However, within days the dramatic case against the detainees as told  
to the media by anonymous US and British government and police  
“sources” began to unravel. The claim that an attack was “imminent”  
was false. No reservations had been made or airline tickets purchased  
by the 10 charged with serious terrorism offences; several did not  
even have passports. Apparently, just one had used the internet to  
check flight schedules recently. There were no bombs.
The assertion that the detainees intended to destroy 10-12 aircraft  
was “speculative and exaggerated”, a British official admitted to the  
August 28 New York Times. Claims of a convoluted “Pakistani  
connection” between the plotters and al Qaeda have disappeared. The  
possibility of successfully concocting “liquid bombs” from household  
products in a plan’es toilet mid-air has been dismissed by chemical  
experts.

Misrepresentation
Gareth Pierce, defence lawyer for the 17-year-old in the case accused  
of possessing items “useful to a person preparing acts of terrorism”,  
told the August 31 Chicago Tribune how police had misrepresented what  
they had found at the boy’s mother’s home and twisted it to fit their  
grandiose claims. According to police, “suicide notes”, a map of  
Afghanistan and a bomb “manual” had been found.
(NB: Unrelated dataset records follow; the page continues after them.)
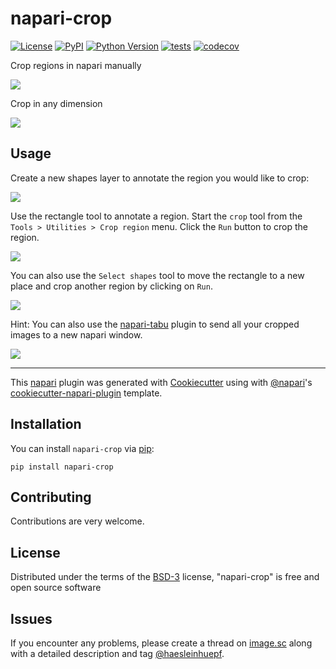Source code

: # napari-crop

[![License](https://img.shields.io/pypi/l/napari-crop.svg?color=green)](https://github.com/haesleinhuepf/napari-crop/raw/master/LICENSE)
[![PyPI](https://img.shields.io/pypi/v/napari-crop.svg?color=green)](https://pypi.org/project/napari-crop)
[![Python Version](https://img.shields.io/pypi/pyversions/napari-crop.svg?color=green)](https://python.org)
[![tests](https://github.com/haesleinhuepf/napari-crop/workflows/tests/badge.svg)](https://github.com/haesleinhuepf/napari-crop/actions)
[![codecov](https://codecov.io/gh/haesleinhuepf/napari-crop/branch/master/graph/badge.svg)](https://codecov.io/gh/haesleinhuepf/napari-crop)

Crop regions in napari manually

![](https://github.com/haesleinhuepf/napari-crop/raw/main/images/screencast.gif)

Crop in any dimension

![](https://github.com/haesleinhuepf/napari-crop/blob/main/images/side_crop.gif)

## Usage
Create a new shapes layer to annotate the region you would like to crop:

![](https://github.com/haesleinhuepf/napari-crop/raw/main/images/shapes.png)

Use the rectangle tool to annotate a region. Start the `crop` tool from the `Tools > Utilities > Crop region` menu. 
Click the `Run` button to crop the region.

![](https://github.com/haesleinhuepf/napari-crop/raw/main/images/draw_rectangle.png)

You can also use the `Select shapes` tool to move the rectangle to a new place and crop another region by clicking on `Run`.

![](https://github.com/haesleinhuepf/napari-crop/raw/main/images/move_rectangle.png)

Hint: You can also use the [napari-tabu](https://www.napari-hub.org/plugins/napari-tabu) plugin to send all your cropped images to a new napari window.

![](https://github.com/haesleinhuepf/napari-crop/raw/main/images/new_window.gif)

----------------------------------

This [napari] plugin was generated with [Cookiecutter] using with [@napari]'s [cookiecutter-napari-plugin] template.

## Installation

You can install `napari-crop` via [pip]:

    pip install napari-crop

## Contributing

Contributions are very welcome. 

## License

Distributed under the terms of the [BSD-3] license,
"napari-crop" is free and open source software

## Issues

If you encounter any problems, please create a thread on [image.sc] along with a detailed description and tag [@haesleinhuepf].

[napari]: https://github.com/napari/napari
[Cookiecutter]: https://github.com/audreyr/cookiecutter
[@napari]: https://github.com/napari
[MIT]: http://opensource.org/licenses/MIT
[BSD-3]: http://opensource.org/licenses/BSD-3-Clause
[GNU GPL v3.0]: http://www.gnu.org/licenses/gpl-3.0.txt
[GNU LGPL v3.0]: http://www.gnu.org/licenses/lgpl-3.0.txt
[Apache Software License 2.0]: http://www.apache.org/licenses/LICENSE-2.0
[Mozilla Public License 2.0]: https://www.mozilla.org/media/MPL/2.0/index.txt
[cookiecutter-napari-plugin]: https://github.com/napari/cookiecutter-napari-plugin
[file an issue]: https://github.com/haesleinhuepf/napari-crop/issues
[napari]: https://github.com/napari/napari
[tox]: https://tox.readthedocs.io/en/latest/
[pip]: https://pypi.org/project/pip/
[PyPI]: https://pypi.org/
[image.sc]: https://image.sc
[@haesleinhuepf]: https://twitter.com/haesleinhuepf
What was actually discovered, Pierce told the Tribune, were wills  
written by people who had fought in Bosnia more than 10 years  
earlier. The accused was just six when much of this material was  
placed in the box! “They’re not suicide notes at all. They’re really  
simple wills. To call these suicide notes was absolutely  
disgraceful”, Pierce said.


Need we go on?

It was a farce, pure and simple.

-- 
Oh and I could be a genius
if I just put my mind to it
And I, I could do anything
if only I could get 'round to it.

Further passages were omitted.